ASSIGNMENT:
For each line below that contains the word "Indiana", make a copy.

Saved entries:

==*==

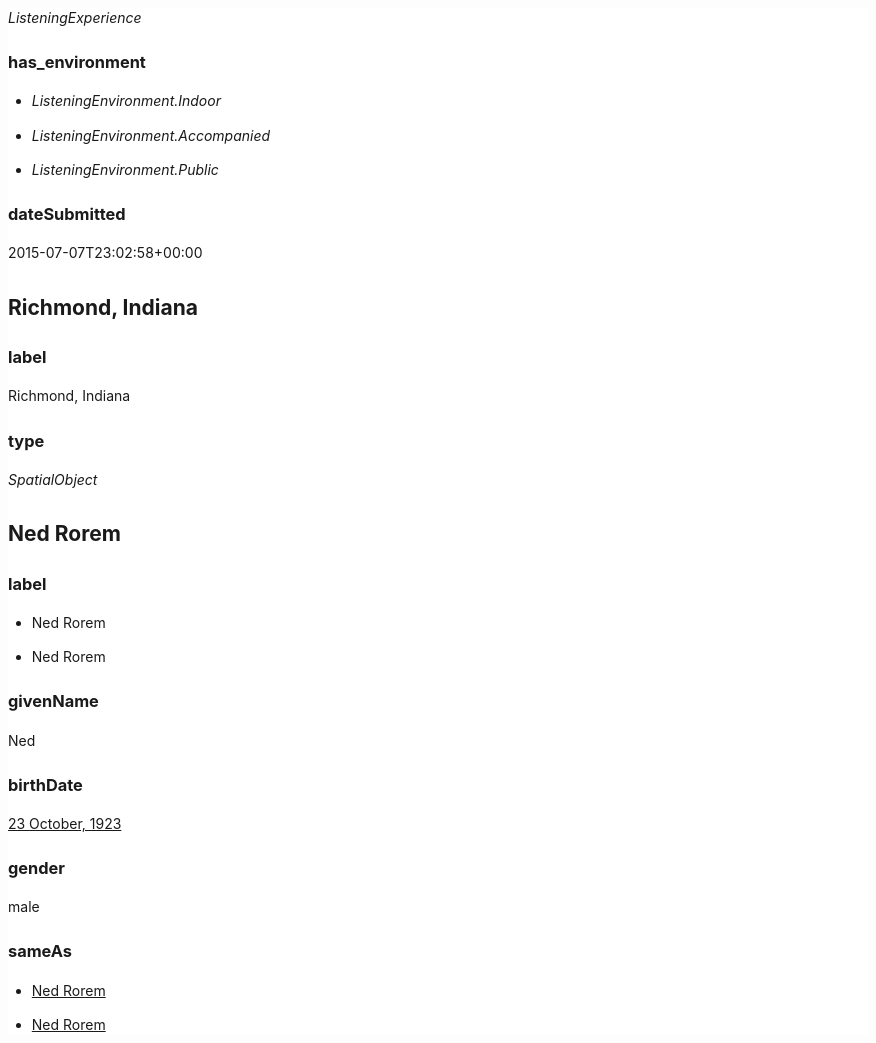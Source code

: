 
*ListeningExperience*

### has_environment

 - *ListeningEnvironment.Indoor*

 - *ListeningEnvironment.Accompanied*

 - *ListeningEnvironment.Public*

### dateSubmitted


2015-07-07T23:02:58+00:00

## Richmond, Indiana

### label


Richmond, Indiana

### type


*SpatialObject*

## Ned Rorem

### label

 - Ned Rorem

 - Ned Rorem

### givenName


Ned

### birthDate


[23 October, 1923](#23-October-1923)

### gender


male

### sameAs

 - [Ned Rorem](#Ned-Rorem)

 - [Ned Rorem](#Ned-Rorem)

==*==

FINISHED TASK:
## Richmond, Indiana
Richmond, Indiana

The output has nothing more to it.